C’est dans ce contexte qu’un collectif, dont le Prix Nobel de physique Alain Aspect et les médailles d’or du CNRS Éric Karsenti et Jean-Marie Tarascon, plaide, dans une tribune publiée en septembre dans la presse nationale, pour la création d’un centre de recherche en lien avec l’industrie. A l’image de l’investissement américain pour mettre au point la première bombe atomique, ce collectif appelle de ses vœux une mobilisation humaine et financière d’ampleur pour coupler avancées scientifiques rapides et transformations industrielles massives. L’exemple du projet Manhattan, aussi funeste que soit son objet, rappelle combien l’homme est capable d’une action collective rapide et efficace quand l’intérêt général l’exige. Cinq ans après son déclenchement, le projet Manhattan a été une réussite technique sans précédent et constitue un modèle exemplaire qui doit être reproduit en faveur de la lutte contre le réchauffement climatique.

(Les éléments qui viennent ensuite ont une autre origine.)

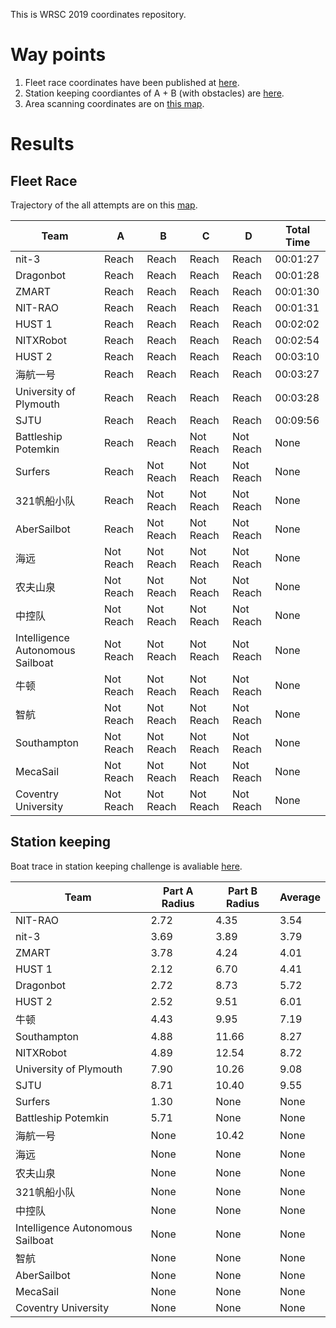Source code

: This is WRSC 2019 coordinates repository.

# Way points

1. Fleet race coordinates have been published at [here](https://nbviewer.jupyter.org/github/WRSC/coordinates2019/blob/master/way_points/fleet_race_waypoints.ipynb). 
2. Station keeping coordiantes of A + B (with obstacles) are [here](https://nbviewer.jupyter.org/github/WRSC/coordinates2019/blob/master/way_points/station_keeping.ipynb).
3. Area scanning coordinates are on [this map](https://nbviewer.jupyter.org/github/WRSC/coordinates2019/blob/master/way_points/area_scanning.ipynb).
# Results

## Fleet Race

Trajectory of the all attempts are on this [map](https://nbviewer.jupyter.org/github/WRSC/coordinates2019/blob/master/fleet-race/fleet_race_plot.ipynb). 


| Team                             | A         | B         | C         | D         | Total Time |
|----------------------------------|-----------|-----------|-----------|-----------|------------|
| nit\-3                           | Reach     | Reach     | Reach     | Reach     | 00:01:27   |
| Dragonbot                        | Reach     | Reach     | Reach     | Reach     | 00:01:28   |
| ZMART                            | Reach     | Reach     | Reach     | Reach     | 00:01:30   |
| NIT\-RAO                         | Reach     | Reach     | Reach     | Reach     | 00:01:31   |
| HUST 1                           | Reach     | Reach     | Reach     | Reach     | 00:02:02   |
| NITXRobot                        | Reach     | Reach     | Reach     | Reach     | 00:02:54   |
| HUST 2                           | Reach     | Reach     | Reach     | Reach     | 00:03:10   |
| 海航一号                             | Reach     | Reach     | Reach     | Reach     | 00:03:27   |
| University of Plymouth           | Reach     | Reach     | Reach     | Reach     | 00:03:28   |
| SJTU                             | Reach     | Reach     | Reach     | Reach     | 00:09:56   |
| Battleship Potemkin              | Reach     | Reach     | Not Reach | Not Reach | None       |
| Surfers                          | Reach     | Not Reach | Not Reach | Not Reach | None       |
| 321帆船小队                          | Reach     | Not Reach | Not Reach | Not Reach | None       |
| AberSailbot                      | Reach     | Not Reach | Not Reach | Not Reach | None       |
| 海远                               | Not Reach | Not Reach | Not Reach | Not Reach | None       |
| 农夫山泉                             | Not Reach | Not Reach | Not Reach | Not Reach | None       |
| 中控队                              | Not Reach | Not Reach | Not Reach | Not Reach | None       |
| Intelligence Autonomous Sailboat | Not Reach | Not Reach | Not Reach | Not Reach | None       |
| 牛顿                               | Not Reach | Not Reach | Not Reach | Not Reach | None       |
| 智航                               | Not Reach | Not Reach | Not Reach | Not Reach | None       |
| Southampton                      | Not Reach | Not Reach | Not Reach | Not Reach | None       |
| MecaSail                         | Not Reach | Not Reach | Not Reach | Not Reach | None       |
| Coventry University              | Not Reach | Not Reach | Not Reach | Not Reach | None       |

## Station keeping 

Boat trace in station keeping challenge is avaliable [here](https://nbviewer.jupyter.org/github/WRSC/coordinates2019/blob/master/station-keeping/station_keeping_plot.ipynb).

| Team                             | Part A Radius | Part B Radius | Average   |
|----------------------------------|-----------------|-----------------|-----------|
| NIT\-RAO                         | 2\.72           | 4\.35           | 3\.54     |
| nit\-3                           | 3\.69           | 3\.89           | 3\.79     |
| ZMART                            | 3\.78           | 4\.24           | 4\.01     |
| HUST 1                           | 2\.12           | 6\.70           | 4\.41     |
| Dragonbot                        | 2\.72           | 8\.73           | 5\.72     |
| HUST 2                           | 2\.52           | 9\.51           | 6\.01     |
| 牛顿                               | 4\.43           | 9\.95           | 7\.19     |
| Southampton                      | 4\.88           | 11\.66          | 8\.27     |
| NITXRobot                        | 4\.89           | 12\.54          | 8\.72     |
| University of Plymouth           | 7\.90           | 10\.26          | 9\.08     |
| SJTU                             | 8\.71           | 10\.40          | 9\.55     |
| Surfers                          | 1\.30           | None            | None      |
| Battleship Potemkin              | 5\.71           | None            | None      |
| 海航一号                             | None            | 10\.42          | None      |
| 海远                               | None            | None            | None      |
| 农夫山泉                             | None            | None            | None      |
| 321帆船小队                          | None            | None            | None       |
| 中控队                              | None            | None            | None       |
| Intelligence Autonomous Sailboat | None            | None            | None      |
| 智航                               | None            | None            | None |
| AberSailbot                      | None            | None            | None |
| MecaSail                         | None            | None            | None |
| Coventry University              | None            | None            | None |
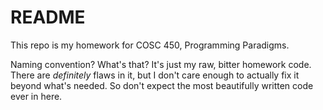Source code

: # README

This repo is my homework for COSC 450, Programming Paradigms. 

Naming convention? What's that? It's just my raw, bitter homework code. There are *definitely* flaws in it, but I don't care enough to actually fix it beyond what's needed. So don't expect the most beautifully written code ever in here.
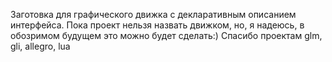 Заготовка для графического движка с декларативным описанием интерфейса.
Пока проект нельзя назвать движком, но, я надеюсь, в обозримом будущем это можно будет сделать:)
Спасибо проектам glm, gli, allegro, lua
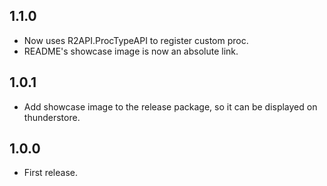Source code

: ## 1.1.0

- Now uses R2API.ProcTypeAPI to register custom proc.
- README's showcase image is now an absolute link.

## 1.0.1

- Add showcase image to the release package, so it can be displayed on thunderstore.

## 1.0.0

- First release.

Dans l’agriculture, l’industrie, le transport, les énergies fossiles constituent la base même de la société moderne et industrielle. S’en passer implique une nouvelle organisation collective, et en particulier une transformation profonde de nos outils techniques, industriels et de production. Pourtant, l’Agence internationale de l’énergie (IEA) nous alerte : 40 % des technologies nécessaires à la transition environnementale ne sont pas à un niveau de maturité suffisant. L’agence donne l’exemple de l’électrolyse de l’eau de mer pour la production d’hydrogène, des batteries au sodium, de la captation ou conversion du CO2 ou encore du stockage de la chaleur. Malheureusement, bien loin de contribuer à la transition, nombre de ces « technologies stratégiques » sont encore au stade d’expériences de laboratoire menées par quelques scientifiques aux moyens modestes. Nous sommes en train d’échouer et de condamner nos enfants. Pour relever ce défi, Patrick Hetzel a décidé de signer une proposition de résolution initiée par son collègue Philippe Juvin qui invite le Gouvernement à bâtir un Institut de recherche scientifique fondamentale et industrielle sur la transition écologique. Cet Institut sera chargé de trouver les solutions scientifiques de rupture, originales et à fort impact, manquantes à la transition écologique, jusqu’à leur industrialisation. Sous une direction unique, l’Institut rassemblera les chercheurs, ingénieurs et scientifiques d’excellence de toutes disciplines pour concourir collectivement à cet objectif, dans le cadre d’une collaboration avec l’ensemble du tissu académique et industriel européen engagé pour la recherche de solutions de réduction des émissions de gaz-à-effet-de-serre.